*Exercise instructions*. Find the line below with "Step 4: Increment ch by 1" and the line with "- Anzeige der". Output exactly those lines and everything between them, leaving out the pictures.
====================
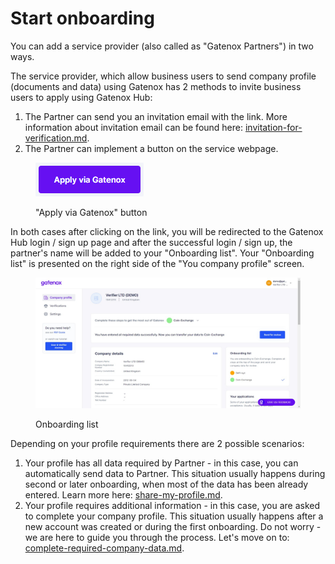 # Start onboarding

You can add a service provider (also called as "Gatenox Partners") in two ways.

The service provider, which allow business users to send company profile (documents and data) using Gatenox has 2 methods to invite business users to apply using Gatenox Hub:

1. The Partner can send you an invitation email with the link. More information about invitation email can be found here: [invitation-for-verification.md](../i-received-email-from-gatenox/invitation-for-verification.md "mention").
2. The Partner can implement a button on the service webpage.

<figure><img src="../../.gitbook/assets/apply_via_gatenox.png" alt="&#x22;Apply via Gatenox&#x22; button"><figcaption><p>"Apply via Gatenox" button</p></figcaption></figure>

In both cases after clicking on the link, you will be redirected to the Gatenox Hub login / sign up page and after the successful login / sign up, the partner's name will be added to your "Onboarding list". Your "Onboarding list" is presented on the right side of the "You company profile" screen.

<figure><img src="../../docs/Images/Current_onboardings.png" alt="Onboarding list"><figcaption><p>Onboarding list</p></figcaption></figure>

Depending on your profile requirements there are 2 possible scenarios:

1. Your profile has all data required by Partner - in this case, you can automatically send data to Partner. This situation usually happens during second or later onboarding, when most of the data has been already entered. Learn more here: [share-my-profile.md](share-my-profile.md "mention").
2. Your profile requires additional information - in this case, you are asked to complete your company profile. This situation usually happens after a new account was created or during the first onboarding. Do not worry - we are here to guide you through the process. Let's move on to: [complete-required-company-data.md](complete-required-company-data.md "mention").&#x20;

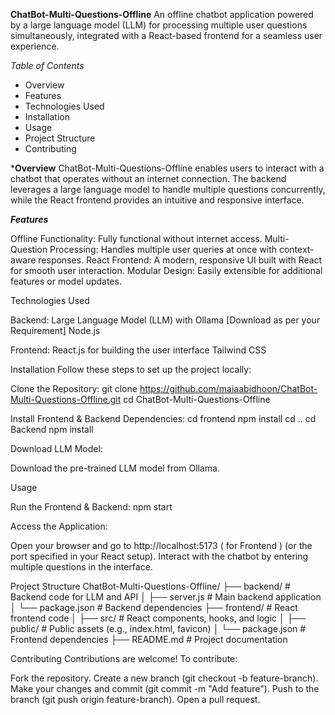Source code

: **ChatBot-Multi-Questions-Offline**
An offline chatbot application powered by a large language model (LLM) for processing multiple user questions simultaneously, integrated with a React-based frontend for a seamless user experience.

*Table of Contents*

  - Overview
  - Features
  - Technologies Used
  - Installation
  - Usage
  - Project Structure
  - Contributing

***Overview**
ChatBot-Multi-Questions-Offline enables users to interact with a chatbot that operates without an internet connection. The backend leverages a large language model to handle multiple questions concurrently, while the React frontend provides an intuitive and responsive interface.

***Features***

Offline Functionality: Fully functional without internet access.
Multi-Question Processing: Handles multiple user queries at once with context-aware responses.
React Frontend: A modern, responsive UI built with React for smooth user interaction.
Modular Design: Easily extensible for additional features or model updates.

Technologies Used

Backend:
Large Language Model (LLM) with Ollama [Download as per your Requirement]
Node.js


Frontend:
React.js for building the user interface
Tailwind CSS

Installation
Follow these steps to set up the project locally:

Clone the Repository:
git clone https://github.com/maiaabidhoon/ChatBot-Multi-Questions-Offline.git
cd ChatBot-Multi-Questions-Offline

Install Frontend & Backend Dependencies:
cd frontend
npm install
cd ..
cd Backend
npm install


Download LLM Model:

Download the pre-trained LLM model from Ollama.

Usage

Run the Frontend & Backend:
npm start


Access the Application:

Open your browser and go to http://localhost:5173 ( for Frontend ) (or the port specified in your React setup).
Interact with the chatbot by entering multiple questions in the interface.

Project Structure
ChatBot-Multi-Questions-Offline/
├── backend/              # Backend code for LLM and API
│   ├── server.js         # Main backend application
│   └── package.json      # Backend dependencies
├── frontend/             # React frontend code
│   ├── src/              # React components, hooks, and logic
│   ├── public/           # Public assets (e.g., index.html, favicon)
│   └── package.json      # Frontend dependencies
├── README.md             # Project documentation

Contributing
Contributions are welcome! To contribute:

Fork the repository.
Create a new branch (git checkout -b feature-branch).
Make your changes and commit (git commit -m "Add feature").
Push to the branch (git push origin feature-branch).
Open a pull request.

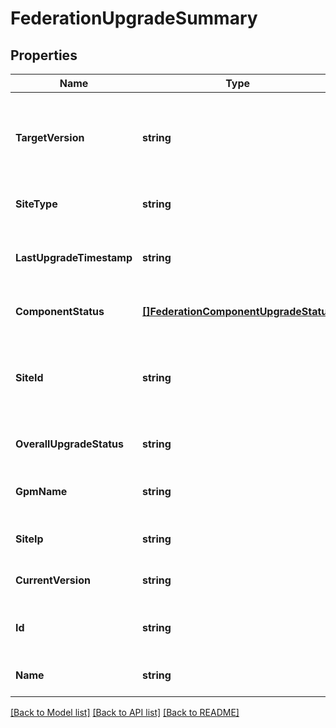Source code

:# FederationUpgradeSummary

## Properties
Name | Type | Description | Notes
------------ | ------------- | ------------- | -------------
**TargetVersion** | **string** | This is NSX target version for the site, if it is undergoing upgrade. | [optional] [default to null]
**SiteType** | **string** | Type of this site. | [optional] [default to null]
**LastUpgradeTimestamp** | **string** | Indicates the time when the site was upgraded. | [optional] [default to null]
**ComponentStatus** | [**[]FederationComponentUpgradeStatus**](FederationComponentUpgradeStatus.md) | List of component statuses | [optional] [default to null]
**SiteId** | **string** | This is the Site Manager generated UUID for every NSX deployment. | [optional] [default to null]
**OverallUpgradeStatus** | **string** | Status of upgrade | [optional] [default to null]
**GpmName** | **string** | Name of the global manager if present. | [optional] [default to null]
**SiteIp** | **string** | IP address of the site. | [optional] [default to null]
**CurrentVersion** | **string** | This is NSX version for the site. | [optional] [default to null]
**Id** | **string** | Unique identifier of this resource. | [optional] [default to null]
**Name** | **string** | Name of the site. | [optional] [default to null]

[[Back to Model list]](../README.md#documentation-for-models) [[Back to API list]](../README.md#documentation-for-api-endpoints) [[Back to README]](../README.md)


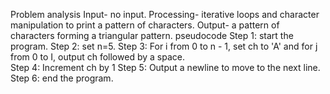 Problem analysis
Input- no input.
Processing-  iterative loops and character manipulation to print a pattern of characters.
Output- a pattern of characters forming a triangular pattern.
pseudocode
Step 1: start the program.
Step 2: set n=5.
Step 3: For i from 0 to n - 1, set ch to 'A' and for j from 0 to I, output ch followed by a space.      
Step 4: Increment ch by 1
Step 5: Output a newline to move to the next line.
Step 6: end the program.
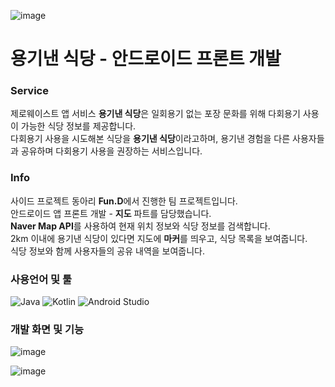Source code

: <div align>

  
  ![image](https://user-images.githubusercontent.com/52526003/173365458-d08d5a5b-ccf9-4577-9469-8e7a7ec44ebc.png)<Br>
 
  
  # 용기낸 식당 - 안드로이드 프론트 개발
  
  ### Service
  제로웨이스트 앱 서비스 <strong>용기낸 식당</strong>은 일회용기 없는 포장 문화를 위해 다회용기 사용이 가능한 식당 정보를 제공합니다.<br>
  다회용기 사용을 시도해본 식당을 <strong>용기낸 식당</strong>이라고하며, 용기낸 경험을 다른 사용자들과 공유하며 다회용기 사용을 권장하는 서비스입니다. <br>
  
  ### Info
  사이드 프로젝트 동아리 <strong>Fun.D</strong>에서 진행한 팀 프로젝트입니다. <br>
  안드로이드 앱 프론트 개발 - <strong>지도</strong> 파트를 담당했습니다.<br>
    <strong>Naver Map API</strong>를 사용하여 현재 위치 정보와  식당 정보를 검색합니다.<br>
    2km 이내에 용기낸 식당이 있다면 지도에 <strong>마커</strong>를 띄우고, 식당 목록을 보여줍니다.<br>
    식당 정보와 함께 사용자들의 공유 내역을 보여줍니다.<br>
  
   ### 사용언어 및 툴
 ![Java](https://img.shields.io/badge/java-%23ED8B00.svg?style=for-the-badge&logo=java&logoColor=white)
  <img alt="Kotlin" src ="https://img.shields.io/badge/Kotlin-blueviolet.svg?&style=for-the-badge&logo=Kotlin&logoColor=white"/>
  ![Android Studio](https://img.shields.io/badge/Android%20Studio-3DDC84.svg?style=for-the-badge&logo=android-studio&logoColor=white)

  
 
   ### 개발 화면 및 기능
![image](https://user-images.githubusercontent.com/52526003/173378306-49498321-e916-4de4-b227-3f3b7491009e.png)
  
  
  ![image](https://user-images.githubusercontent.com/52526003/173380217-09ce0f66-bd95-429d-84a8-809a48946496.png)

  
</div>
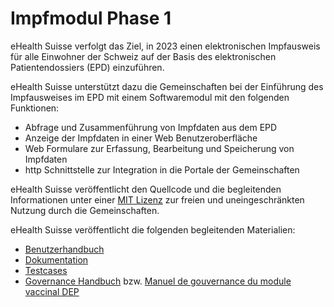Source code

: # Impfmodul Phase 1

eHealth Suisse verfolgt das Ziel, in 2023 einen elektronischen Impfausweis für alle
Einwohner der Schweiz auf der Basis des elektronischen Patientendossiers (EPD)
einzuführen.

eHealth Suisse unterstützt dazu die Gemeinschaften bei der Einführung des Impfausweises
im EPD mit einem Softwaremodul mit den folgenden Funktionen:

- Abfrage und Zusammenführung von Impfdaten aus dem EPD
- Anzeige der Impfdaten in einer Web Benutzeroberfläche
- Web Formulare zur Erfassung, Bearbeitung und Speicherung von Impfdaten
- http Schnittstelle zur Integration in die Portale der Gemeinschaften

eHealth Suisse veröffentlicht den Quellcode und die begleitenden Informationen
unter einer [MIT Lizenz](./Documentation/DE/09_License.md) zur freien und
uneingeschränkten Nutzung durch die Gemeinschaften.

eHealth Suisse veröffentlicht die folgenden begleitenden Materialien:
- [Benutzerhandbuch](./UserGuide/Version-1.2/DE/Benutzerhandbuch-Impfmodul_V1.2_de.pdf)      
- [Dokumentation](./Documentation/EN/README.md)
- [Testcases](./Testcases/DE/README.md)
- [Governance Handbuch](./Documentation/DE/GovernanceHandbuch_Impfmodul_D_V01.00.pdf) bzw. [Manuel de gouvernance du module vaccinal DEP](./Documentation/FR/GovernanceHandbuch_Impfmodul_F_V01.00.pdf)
====================
*Expected answer*.
Step 4: Increment ch by 1
Step 5: Output a newline to move to the next line.
Step 6: end the program.
Source code

: <div align>

  
  ![image](https://user-images.githubusercontent.com/52526003/173365458-d08d5a5b-ccf9-4577-9469-8e7a7ec44ebc.png)<Br>
 
  
  # 용기낸 식당 - 안드로이드 프론트 개발
  
  ### Service
  제로웨이스트 앱 서비스 <strong>용기낸 식당</strong>은 일회용기 없는 포장 문화를 위해 다회용기 사용이 가능한 식당 정보를 제공합니다.<br>
  다회용기 사용을 시도해본 식당을 <strong>용기낸 식당</strong>이라고하며, 용기낸 경험을 다른 사용자들과 공유하며 다회용기 사용을 권장하는 서비스입니다. <br>
  
  ### Info
  사이드 프로젝트 동아리 <strong>Fun.D</strong>에서 진행한 팀 프로젝트입니다. <br>
  안드로이드 앱 프론트 개발 - <strong>지도</strong> 파트를 담당했습니다.<br>
    <strong>Naver Map API</strong>를 사용하여 현재 위치 정보와  식당 정보를 검색합니다.<br>
    2km 이내에 용기낸 식당이 있다면 지도에 <strong>마커</strong>를 띄우고, 식당 목록을 보여줍니다.<br>
    식당 정보와 함께 사용자들의 공유 내역을 보여줍니다.<br>
  
   ### 사용언어 및 툴
 ![Java](https://img.shields.io/badge/java-%23ED8B00.svg?style=for-the-badge&logo=java&logoColor=white)
  <img alt="Kotlin" src ="https://img.shields.io/badge/Kotlin-blueviolet.svg?&style=for-the-badge&logo=Kotlin&logoColor=white"/>
  ![Android Studio](https://img.shields.io/badge/Android%20Studio-3DDC84.svg?style=for-the-badge&logo=android-studio&logoColor=white)

  
 
   ### 개발 화면 및 기능
![image](https://user-images.githubusercontent.com/52526003/173378306-49498321-e916-4de4-b227-3f3b7491009e.png)
  
  
  ![image](https://user-images.githubusercontent.com/52526003/173380217-09ce0f66-bd95-429d-84a8-809a48946496.png)

  
</div>
Source code

: # Impfmodul Phase 1

eHealth Suisse verfolgt das Ziel, in 2023 einen elektronischen Impfausweis für alle
Einwohner der Schweiz auf der Basis des elektronischen Patientendossiers (EPD)
einzuführen.

eHealth Suisse unterstützt dazu die Gemeinschaften bei der Einführung des Impfausweises
im EPD mit einem Softwaremodul mit den folgenden Funktionen:

- Abfrage und Zusammenführung von Impfdaten aus dem EPD
- Anzeige der Impfdaten in einer Web Benutzeroberfläche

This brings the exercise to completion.